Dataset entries

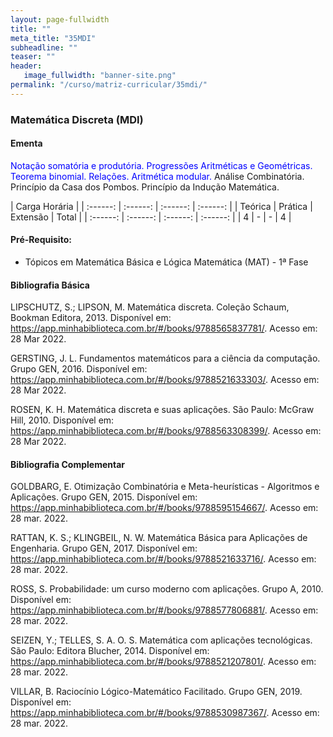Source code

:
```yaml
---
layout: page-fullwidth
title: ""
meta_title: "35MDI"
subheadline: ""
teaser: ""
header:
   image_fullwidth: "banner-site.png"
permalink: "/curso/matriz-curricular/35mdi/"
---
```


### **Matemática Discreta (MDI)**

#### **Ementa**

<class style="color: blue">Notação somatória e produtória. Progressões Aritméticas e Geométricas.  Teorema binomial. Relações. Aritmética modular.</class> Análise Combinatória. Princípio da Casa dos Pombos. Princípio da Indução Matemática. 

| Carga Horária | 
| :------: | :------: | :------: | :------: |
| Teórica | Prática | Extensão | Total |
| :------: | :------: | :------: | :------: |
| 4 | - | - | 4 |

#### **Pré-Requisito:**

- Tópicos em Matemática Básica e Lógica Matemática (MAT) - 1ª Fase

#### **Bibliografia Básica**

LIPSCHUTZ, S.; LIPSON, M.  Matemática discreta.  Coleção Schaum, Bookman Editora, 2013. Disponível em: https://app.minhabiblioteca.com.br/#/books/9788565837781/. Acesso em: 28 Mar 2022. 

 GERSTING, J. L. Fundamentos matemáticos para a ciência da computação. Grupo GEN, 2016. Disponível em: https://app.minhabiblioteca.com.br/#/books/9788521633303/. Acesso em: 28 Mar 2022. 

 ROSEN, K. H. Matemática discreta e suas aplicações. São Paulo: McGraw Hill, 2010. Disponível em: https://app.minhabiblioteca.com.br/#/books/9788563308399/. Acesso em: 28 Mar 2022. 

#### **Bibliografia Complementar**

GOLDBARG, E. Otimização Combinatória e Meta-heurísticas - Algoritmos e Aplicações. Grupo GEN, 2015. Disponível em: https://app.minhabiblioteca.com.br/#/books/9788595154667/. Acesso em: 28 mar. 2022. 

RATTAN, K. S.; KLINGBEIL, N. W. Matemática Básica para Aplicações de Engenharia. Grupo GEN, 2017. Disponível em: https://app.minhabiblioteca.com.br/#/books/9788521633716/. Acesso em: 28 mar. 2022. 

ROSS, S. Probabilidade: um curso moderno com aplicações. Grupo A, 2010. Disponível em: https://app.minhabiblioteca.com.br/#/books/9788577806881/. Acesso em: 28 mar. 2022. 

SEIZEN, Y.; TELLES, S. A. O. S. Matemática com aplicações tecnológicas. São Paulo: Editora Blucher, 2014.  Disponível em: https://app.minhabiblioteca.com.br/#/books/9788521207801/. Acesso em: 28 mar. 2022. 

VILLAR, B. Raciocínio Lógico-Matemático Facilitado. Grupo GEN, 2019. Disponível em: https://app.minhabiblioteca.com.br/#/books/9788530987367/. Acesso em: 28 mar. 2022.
==
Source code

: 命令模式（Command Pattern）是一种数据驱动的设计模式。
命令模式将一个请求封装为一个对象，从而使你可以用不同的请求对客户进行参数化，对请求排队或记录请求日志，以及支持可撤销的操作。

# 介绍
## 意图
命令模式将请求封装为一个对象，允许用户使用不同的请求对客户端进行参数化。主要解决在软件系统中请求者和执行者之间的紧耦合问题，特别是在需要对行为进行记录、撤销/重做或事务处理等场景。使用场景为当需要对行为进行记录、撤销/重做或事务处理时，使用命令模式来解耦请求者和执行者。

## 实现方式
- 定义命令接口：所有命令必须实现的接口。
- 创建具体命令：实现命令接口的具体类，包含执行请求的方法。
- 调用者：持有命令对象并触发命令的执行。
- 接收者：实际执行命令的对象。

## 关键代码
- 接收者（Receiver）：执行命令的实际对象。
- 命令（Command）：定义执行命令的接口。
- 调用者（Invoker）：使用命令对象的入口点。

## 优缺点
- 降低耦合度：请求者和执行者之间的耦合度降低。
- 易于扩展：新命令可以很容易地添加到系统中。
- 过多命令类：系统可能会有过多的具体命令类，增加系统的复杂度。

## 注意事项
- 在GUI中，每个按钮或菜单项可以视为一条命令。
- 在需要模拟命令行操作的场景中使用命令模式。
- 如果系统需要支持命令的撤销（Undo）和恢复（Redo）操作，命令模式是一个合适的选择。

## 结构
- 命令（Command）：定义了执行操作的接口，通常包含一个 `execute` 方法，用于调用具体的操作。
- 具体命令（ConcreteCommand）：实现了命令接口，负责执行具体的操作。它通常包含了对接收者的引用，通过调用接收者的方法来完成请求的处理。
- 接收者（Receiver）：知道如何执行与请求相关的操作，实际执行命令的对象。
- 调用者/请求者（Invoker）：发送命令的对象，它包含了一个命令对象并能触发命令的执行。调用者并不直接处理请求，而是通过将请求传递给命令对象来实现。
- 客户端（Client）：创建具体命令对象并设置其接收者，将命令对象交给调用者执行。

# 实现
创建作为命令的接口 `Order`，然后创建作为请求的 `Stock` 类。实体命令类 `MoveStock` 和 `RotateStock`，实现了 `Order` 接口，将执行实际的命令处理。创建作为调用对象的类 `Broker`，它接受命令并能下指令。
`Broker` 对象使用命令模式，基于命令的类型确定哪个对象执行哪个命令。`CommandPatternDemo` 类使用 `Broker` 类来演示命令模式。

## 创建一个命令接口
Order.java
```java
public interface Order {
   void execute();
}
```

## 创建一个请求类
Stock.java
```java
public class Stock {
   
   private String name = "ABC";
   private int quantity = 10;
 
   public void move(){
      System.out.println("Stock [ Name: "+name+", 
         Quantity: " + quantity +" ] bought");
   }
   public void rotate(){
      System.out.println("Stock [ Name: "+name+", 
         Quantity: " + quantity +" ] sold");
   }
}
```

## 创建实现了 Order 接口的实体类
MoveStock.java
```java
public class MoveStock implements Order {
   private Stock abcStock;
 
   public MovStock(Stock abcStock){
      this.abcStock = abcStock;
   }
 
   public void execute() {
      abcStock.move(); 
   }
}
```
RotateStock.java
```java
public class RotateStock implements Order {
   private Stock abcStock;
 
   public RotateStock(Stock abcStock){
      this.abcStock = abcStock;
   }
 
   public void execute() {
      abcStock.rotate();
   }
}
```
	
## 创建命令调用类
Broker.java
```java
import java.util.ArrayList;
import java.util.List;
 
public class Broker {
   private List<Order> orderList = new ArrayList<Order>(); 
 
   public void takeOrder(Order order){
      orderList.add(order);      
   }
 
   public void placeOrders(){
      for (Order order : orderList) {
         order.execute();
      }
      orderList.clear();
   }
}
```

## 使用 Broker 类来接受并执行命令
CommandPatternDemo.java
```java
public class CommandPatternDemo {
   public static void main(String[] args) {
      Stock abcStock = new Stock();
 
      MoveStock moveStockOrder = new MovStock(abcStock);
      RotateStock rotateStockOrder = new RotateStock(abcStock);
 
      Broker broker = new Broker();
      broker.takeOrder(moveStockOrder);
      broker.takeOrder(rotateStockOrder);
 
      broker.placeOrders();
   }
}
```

### WORK TO BE COMPLETED
For the word "takeOrder", go through the records and show each line that carries it.

### WRITTEN REPLY
   public void takeOrder(Order order){
      broker.takeOrder(moveStockOrder);
      broker.takeOrder(rotateStockOrder);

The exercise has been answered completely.